From the state Legislature to the University of Minnesota, measures to increase the number of science, technology, engineering and mathematics degrees awarded have received increased attention in recent years because of demands in those areas.
Legislation in both the House of Representatives and the Senate has surfaced this session, as well as a 2014 legislative performance standard related to the number of degrees awarded at the school, signify the need to fill STEM-related positions in Minnesota.
Sen. Kari Dziedzic, DFL-Minneapolis, is authoring legislation that would appropriate additional state funding for internship opportunities in STEM fields. The funding would go to the SciTechsperience program, which received funding from legislators in 2013 and connects students with STEM-related companies in the state.
Becky Siekmeier, SciTechsperience’s director, said about 34 percent of students who were placed in internships last year came from the University.

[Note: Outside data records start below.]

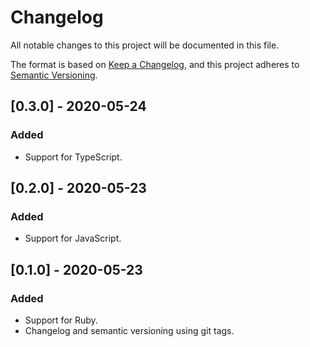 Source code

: # Changelog
All notable changes to this project will be documented in this file.

The format is based on [Keep a Changelog](https://keepachangelog.com/en/1.0.0/),
and this project adheres to [Semantic Versioning](https://semver.org/spec/v2.0.0.html).

## [0.3.0] - 2020-05-24
### Added
- Support for TypeScript.

## [0.2.0] - 2020-05-23
### Added
- Support for JavaScript.

## [0.1.0] - 2020-05-23
### Added
- Support for Ruby.
- Changelog and semantic versioning using git tags.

Another bill that supports the creation of more STEM degrees surfaced last month and offers graduates incentives. Rep. Tony Albright, R-Prior Lake, co-authored the bill that provides tax credits for people in STEM or medical fields.
A person with a bachelor’s degree in a STEM-related field could earn $5,000 in tax credits if he or she works in a Minnesota area that has a STEM-workforce shortage.
To fill STEM positions in the state, students on the fields’ tracks must be well-qualified; therefore, the College of Science and Engineering is becoming more selective in its admissions process.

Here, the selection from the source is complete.